I hope your SIL comes to her senses!
BFP 1- EDD 2/09/11 Missed MC DX @11 weeks D&C- 7/25/10 BFP 2- EDD 12/22/11 Natural MC @ 5w 2d BFP 3- EDD 1/25/12 DD Josephine born 1/16/12
SIL us not DH's sister; she is DH's brother's wife. And he is very non confrontational. She wears the pants in the relationship and can be ver manipulative. She's not used to not getting what she wants, so I think she's freaking out that she can't tell me what to do.
I really don't want to cause any problems as this is still a hypothetical situation that she's all upset about since she doesn't know what she's having. But I really feel like she is over the line and being completely unrealistic. I wasn't sure if i was letting emotion cloud my opinion though so thank you for giving me some reassurance.
Sorry my post was so long!!
I kind of see where she's coming from in wanting her baby to have a name that is special and unique but I think she'd off her rocker for wanting to "control" what name you use.
You each get to have a baby and name it and nobody gets to dictate to anyone else.

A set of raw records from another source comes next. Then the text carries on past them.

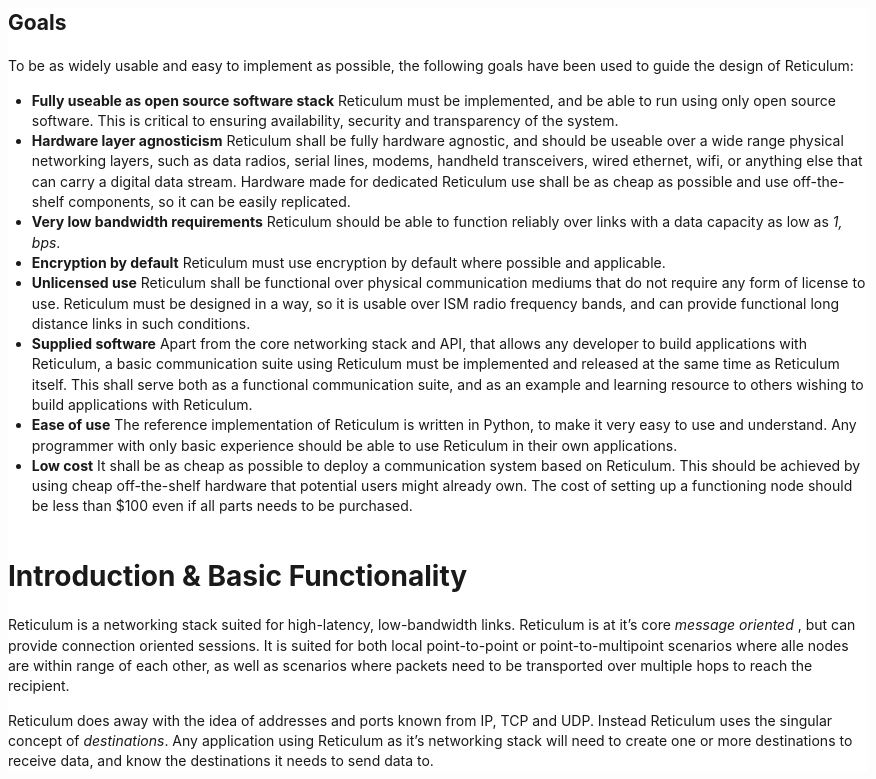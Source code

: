 
## Goals

To be as widely usable and easy to implement as possible, the following goals have been used to
guide the design of Reticulum:

- **Fully useable as open source software stack**
    Reticulum must be implemented, and be able to run using only open source software. This is
    critical to ensuring availability, security and transparency of the system.
- **Hardware layer agnosticism**
    Reticulum shall be fully hardware agnostic, and should be useable over a wide range
    physical networking layers, such as data radios, serial lines, modems, handheld transceivers,
    wired ethernet, wifi, or anything else that can carry a digital data stream. Hardware made for
    dedicated Reticulum use shall be as cheap as possible and use off-the-shelf components, so
    it can be easily replicated.
- **Very low bandwidth requirements**
    Reticulum should be able to function reliably over links with a data capacity as low as _1,_
    _bps_.
- **Encryption by default**
    Reticulum must use encryption by default where possible and applicable.
- **Unlicensed use**
    Reticulum shall be functional over physical communication mediums that do not require any
    form of license to use. Reticulum must be designed in a way, so it is usable over ISM radio
    frequency bands, and can provide functional long distance links in such conditions.
- **Supplied software**
    Apart from the core networking stack and API, that allows any developer to build
    applications with Reticulum, a basic communication suite using Reticulum must be
    implemented and released at the same time as Reticulum itself. This shall serve both as a
    functional communication suite, and as an example and learning resource to others wishing
    to build applications with Reticulum.
- **Ease of use**
    The reference implementation of Reticulum is written in Python, to make it very easy to use
    and understand. Any programmer with only basic experience should be able to use
    Reticulum in their own applications.
- **Low cost**
    It shall be as cheap as possible to deploy a communication system based on Reticulum. This
    should be achieved by using cheap off-the-shelf hardware that potential users might already
    own. The cost of setting up a functioning node should be less than $100 even if all parts
    needs to be purchased.


# Introduction & Basic Functionality

Reticulum is a networking stack suited for high-latency, low-bandwidth links. Reticulum is at it’s
core _message oriented_ , but can provide connection oriented sessions. It is suited for both local
point-to-point or point-to-multipoint scenarios where alle nodes are within range of each other, as
well as scenarios where packets need to be transported over multiple hops to reach the recipient.

Reticulum does away with the idea of addresses and ports known from IP, TCP and UDP. Instead
Reticulum uses the singular concept of _destinations_. Any application using Reticulum as it’s
networking stack will need to create one or more destinations to receive data, and know the
destinations it needs to send data to.
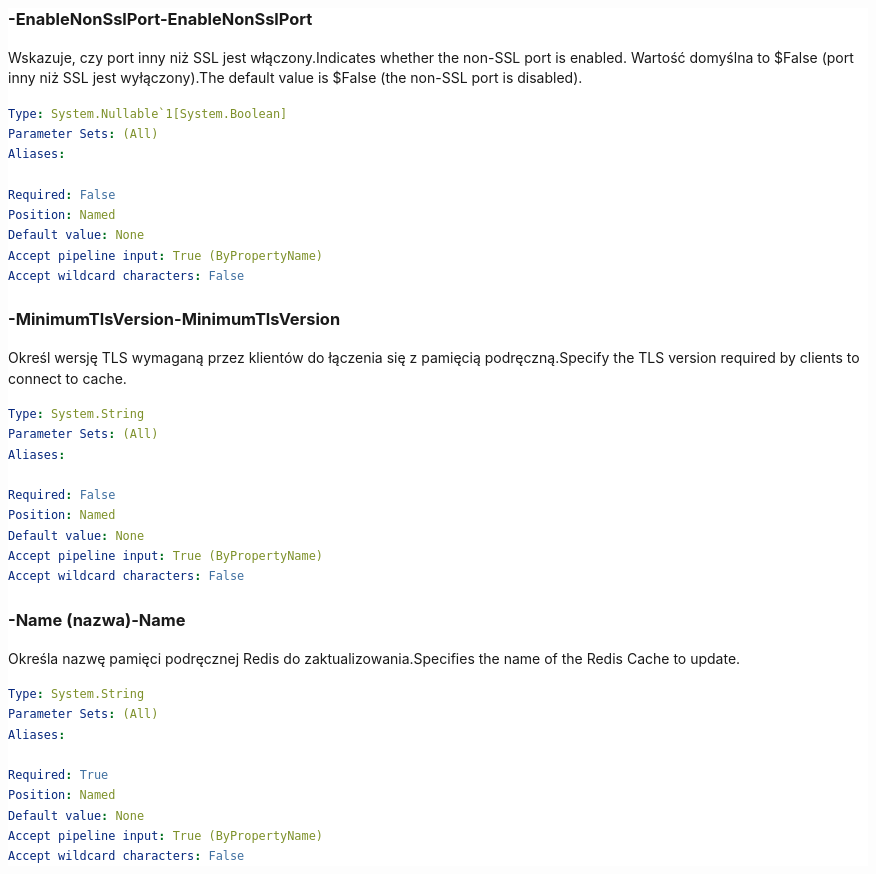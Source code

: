 ### <span data-ttu-id="87987-113">-EnableNonSslPort</span><span class="sxs-lookup"><span data-stu-id="87987-113">-EnableNonSslPort</span></span>
<span data-ttu-id="87987-114">Wskazuje, czy port inny niż SSL jest włączony.</span><span class="sxs-lookup"><span data-stu-id="87987-114">Indicates whether the non-SSL port is enabled.</span></span>
<span data-ttu-id="87987-115">Wartość domyślna to $False (port inny niż SSL jest wyłączony).</span><span class="sxs-lookup"><span data-stu-id="87987-115">The default value is $False (the non-SSL port is disabled).</span></span>

```yaml
Type: System.Nullable`1[System.Boolean]
Parameter Sets: (All)
Aliases:

Required: False
Position: Named
Default value: None
Accept pipeline input: True (ByPropertyName)
Accept wildcard characters: False
```

### <span data-ttu-id="87987-116">-MinimumTlsVersion</span><span class="sxs-lookup"><span data-stu-id="87987-116">-MinimumTlsVersion</span></span>
<span data-ttu-id="87987-117">Określ wersję TLS wymaganą przez klientów do łączenia się z pamięcią podręczną.</span><span class="sxs-lookup"><span data-stu-id="87987-117">Specify the TLS version required by clients to connect to cache.</span></span>

```yaml
Type: System.String
Parameter Sets: (All)
Aliases:

Required: False
Position: Named
Default value: None
Accept pipeline input: True (ByPropertyName)
Accept wildcard characters: False
```

### <span data-ttu-id="87987-118">-Name (nazwa)</span><span class="sxs-lookup"><span data-stu-id="87987-118">-Name</span></span>
<span data-ttu-id="87987-119">Określa nazwę pamięci podręcznej Redis do zaktualizowania.</span><span class="sxs-lookup"><span data-stu-id="87987-119">Specifies the name of the Redis Cache to update.</span></span>

```yaml
Type: System.String
Parameter Sets: (All)
Aliases:

Required: True
Position: Named
Default value: None
Accept pipeline input: True (ByPropertyName)
Accept wildcard characters: False
```
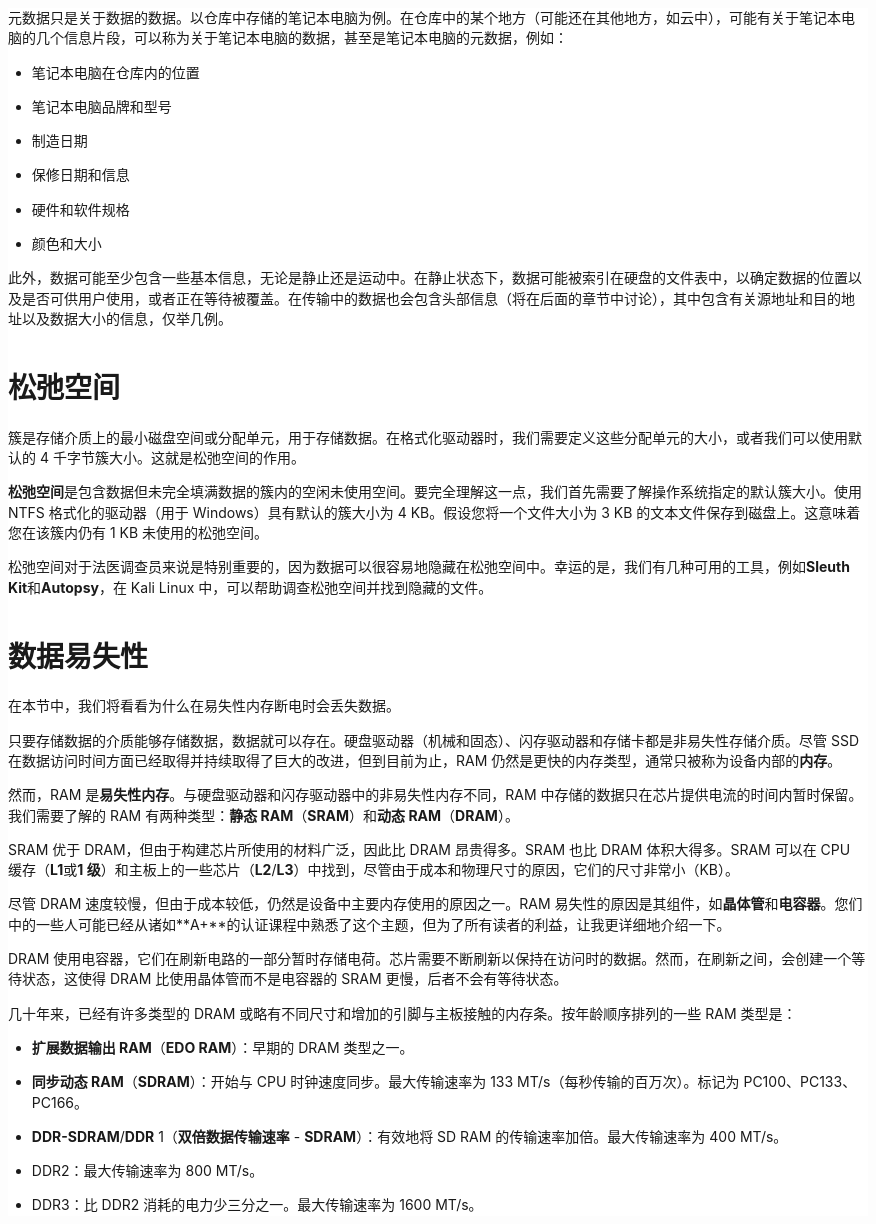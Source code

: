 元数据只是关于数据的数据。以仓库中存储的笔记本电脑为例。在仓库中的某个地方（可能还在其他地方，如云中），可能有关于笔记本电脑的几个信息片段，可以称为关于笔记本电脑的数据，甚至是笔记本电脑的元数据，例如：

+   笔记本电脑在仓库内的位置

+   笔记本电脑品牌和型号

+   制造日期

+   保修日期和信息

+   硬件和软件规格

+   颜色和大小

此外，数据可能至少包含一些基本信息，无论是静止还是运动中。在静止状态下，数据可能被索引在硬盘的文件表中，以确定数据的位置以及是否可供用户使用，或者正在等待被覆盖。在传输中的数据也会包含头部信息（将在后面的章节中讨论），其中包含有关源地址和目的地址以及数据大小的信息，仅举几例。

# 松弛空间

簇是存储介质上的最小磁盘空间或分配单元，用于存储数据。在格式化驱动器时，我们需要定义这些分配单元的大小，或者我们可以使用默认的 4 千字节簇大小。这就是松弛空间的作用。

**松弛空间**是包含数据但未完全填满数据的簇内的空闲未使用空间。要完全理解这一点，我们首先需要了解操作系统指定的默认簇大小。使用 NTFS 格式化的驱动器（用于 Windows）具有默认的簇大小为 4 KB。假设您将一个文件大小为 3 KB 的文本文件保存到磁盘上。这意味着您在该簇内仍有 1 KB 未使用的松弛空间。

松弛空间对于法医调查员来说是特别重要的，因为数据可以很容易地隐藏在松弛空间中。幸运的是，我们有几种可用的工具，例如**Sleuth Kit**和**Autopsy**，在 Kali Linux 中，可以帮助调查松弛空间并找到隐藏的文件。

# 数据易失性

在本节中，我们将看看为什么在易失性内存断电时会丢失数据。

只要存储数据的介质能够存储数据，数据就可以存在。硬盘驱动器（机械和固态）、闪存驱动器和存储卡都是非易失性存储介质。尽管 SSD 在数据访问时间方面已经取得并持续取得了巨大的改进，但到目前为止，RAM 仍然是更快的内存类型，通常只被称为设备内部的**内存**。

然而，RAM 是**易失性内存**。与硬盘驱动器和闪存驱动器中的非易失性内存不同，RAM 中存储的数据只在芯片提供电流的时间内暂时保留。我们需要了解的 RAM 有两种类型：**静态 RAM**（**SRAM**）和**动态 RAM**（**DRAM**）。

SRAM 优于 DRAM，但由于构建芯片所使用的材料广泛，因此比 DRAM 昂贵得多。SRAM 也比 DRAM 体积大得多。SRAM 可以在 CPU 缓存（**L1**或**1 级**）和主板上的一些芯片（**L2**/**L3**）中找到，尽管由于成本和物理尺寸的原因，它们的尺寸非常小（KB）。

尽管 DRAM 速度较慢，但由于成本较低，仍然是设备中主要内存使用的原因之一。RAM 易失性的原因是其组件，如**晶体管**和**电容器**。您们中的一些人可能已经从诸如**A+**的认证课程中熟悉了这个主题，但为了所有读者的利益，让我更详细地介绍一下。

DRAM 使用电容器，它们在刷新电路的一部分暂时存储电荷。芯片需要不断刷新以保持在访问时的数据。然而，在刷新之间，会创建一个等待状态，这使得 DRAM 比使用晶体管而不是电容器的 SRAM 更慢，后者不会有等待状态。

几十年来，已经有许多类型的 DRAM 或略有不同尺寸和增加的引脚与主板接触的内存条。按年龄顺序排列的一些 RAM 类型是：

+   **扩展数据输出 RAM**（**EDO RAM**）：早期的 DRAM 类型之一。

+   **同步动态 RAM**（**SDRAM**）：开始与 CPU 时钟速度同步。最大传输速率为 133 MT/s（每秒传输的百万次）。标记为 PC100、PC133、PC166。

+   **DDR-SDRAM**/**DDR** 1（**双倍数据传输速率** - **SDRAM**）：有效地将 SD RAM 的传输速率加倍。最大传输速率为 400 MT/s。

+   DDR2：最大传输速率为 800 MT/s。

+   DDR3：比 DDR2 消耗的电力少三分之一。最大传输速率为 1600 MT/s。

I'd tell her that, going forward, all name conversations will take place between you and your DH.
She sounds like a real peach. And a complete drama queen, too. Don't talk about names with her.
FWIW I don't think it really matters if cousins are named Judah and Jonah. She is making this situation into a way bigger deal than it is, and I don't think she seems like the type to compromise or see the fault in her ways. So, I'd just end all name discussions from here on out. Let her find out your baby's name when your baby is born.
This. And it's not up to her to decide if Jonah and Judah are too similar. Wow, people can be so controlling. She only gets to choose one name since she's only having one kid.
All of this. I would love to mess with my SIL like you would Manderlin.